IT IS tempting to think of punishment for blasphemy as a mediaeval anachronism. In fact, it is very much a contemporary reality. The Pakistani Supreme Court recently upheld a judgment that the only fit punishment for blasphemy is death. In Afghanistan, the journalist Sayed Perwiz Kambakhsh received such a sentence last year for distributing an article critical of the status of women within Islamic societies. In Sudan British teacher Gillian Gibbons was convicted of insulting Islam by allowing a child to give the name Mohammed to a teddy bear. As an instrument of repression, the charge of blasphemy is very much in vogue.
All of which pushes the decision of Minister for Justice Dermot Ahern to propose legislation on the crime of “blasphemous libel” beyond the realms of mere misjudgment and into those of dangerous folly. An amendment to the Defamation Bill would outlaw the deliberate publishing or uttering of anything that is deemed by members of any religion to be “grossly abusive or insulting” to anything that they hold to be sacred. Such speech or writing would be punishable by a fine of up to €100,000.
We should be clear that blasphemy laws have nothing to do with the protection of religious freedom. The founders of most of the world’s major religions were regarded in their own times as blasphemers against the then-established spiritual truth. Jesus Christ himself was, according to the Christian Gospels, tried for blasphemy by the Jewish judiciary, the Sanhedrin. One of the first Christian martyrs, Saint Stephen, was stoned to death for blasphemy. Given the diversity of religious faith, it is almost axiomatic that one person’s sacred truth can be another’s gross insult to God. For the State to legislate against such subjectively perceived insults is to take sides in spiritual and intellectual disputes that are none of its business.

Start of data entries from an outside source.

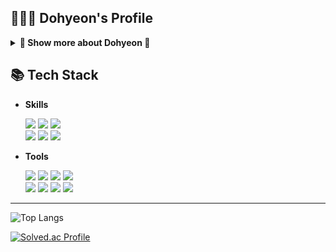 ## 👨🏻‍💻 Dohyeon's Profile
<details>
<summary><strong>🔬 Show  more about Dohyeon 🔬</strong></summary>

## 🎓 Education
- SK플래닛 ASAC 5기 (2024.03 - ing)
- KB국민은행 IT's Your Life 4기 (2023.07 - 2023.09, ⌛ 480h)
- 가톨릭관동대학교 의료융합대학 의료IT학과 (2017.02 - 2023.02)

## 🏆 Awards
- 가톨릭관동대학교 제64회 학위수여식 우등상(수석졸업) (2023.02)

## 🌱 Certificates
- 정보처리기사
- 전자계산기조직응용기사
- SQLD
- 네트워크관리사 2급
- 컴퓨터활용능력 1급
</details>

## 📚 Tech Stack</h2>
- <b>Skills</b>
  
  <img src="https://img.shields.io/badge/Java-007396?style=flat&logo=openJDK&logoColor=white"/>
  <img src="https://img.shields.io/badge/Spring-6DB33F?style=flat&logo=spring&logoColor=white"/>
  <img src="https://img.shields.io/badge/Spring Boot-6DB33F?style=flat&logo=spring-boot&logoColor=white"/></br>
  <img src="https://img.shields.io/badge/C%23-512BD4?style=flat&logo=CSharp&logoColor=white"/>
  <img src="https://img.shields.io/badge/.NET-512BD4?style=flat&logo=.Net&logoColor=white"/>
  <img src="https://img.shields.io/badge/Oracle-F80000?style=flat&logo=Oracle&logoColor=white"/>

- <b>Tools</b>
  
  <img src="https://img.shields.io/badge/Eclipse-2C2255?style=flat&logo=eclipseide&logoColor=white"/>
  <img src="https://img.shields.io/badge/IntelliJ IDEA-000000?style=flat&logo=intellijidea&logoColor=white"/>
  <img src="https://img.shields.io/badge/Visual Studio-5C2D91?style=flat&logo=Visual Studio&logoColor=white"/>
  <img src="https://img.shields.io/badge/Android Studio-3DDC84?style=flat&logo=androidstudio&logoColor=white"/></br>
  <img src="https://img.shields.io/badge/Git-F05032?style=flat&logo=Git&logoColor=white"/>
  <img src="https://img.shields.io/badge/GitHub-181717?style=flat&logo=GitHub&logoColor=white"/>
  <img src="https://img.shields.io/badge/Docker-2496ED?style=flat&logo=Docker&logoColor=white"/>
  <img src="https://img.shields.io/badge/GitHub Actions-2088FF?style=flat&logo=GitHub Actions&logoColor=white"/>

- - -
![Top Langs](https://github-readme-stats.vercel.app/api/top-langs/?username=kkongdo&layout=compact&hide_progress=false)

[![Solved.ac Profile](http://mazassumnida.wtf/api/mini/generate_badge?boj=kkongdo)](https://solved.ac/kkongdo)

What the State should do – protect people from discrimination or incitement to hatred on religious grounds – is already done through our laws. Anything else is an absurdity, a crank’s charter that makes an ass of the law and a censor of the State. This is why, in 1991, the Law Reform Commission said that a law of blasphemous libel has no place “in a society which respects freedom of speech”. It is why, just last year, the Oireachtas Committee on the Constitution recommended that the current (extremely vague) prohibition of blasphemy be deleted from the Constitution.
Instead of following this eminently sensible advice, the Minister has chosen to regard himself as being under an obligation to legislate for that ill-framed constitutional ban. This position might be more convincing if the Minister felt himself similarly obligated in relation, for example, to the X case constitutional judgment on abortion – an area in which the State has steadfastly refused to legislate. It is, however, the height of folly to propose that there is a constitutional imperative to bring in bad laws for which there has been no substantial public demand. If Mr Ahern really feels the need to make Irish law on blasphemy coherent, he should move for a constitutional amendment to get rid of it altogether.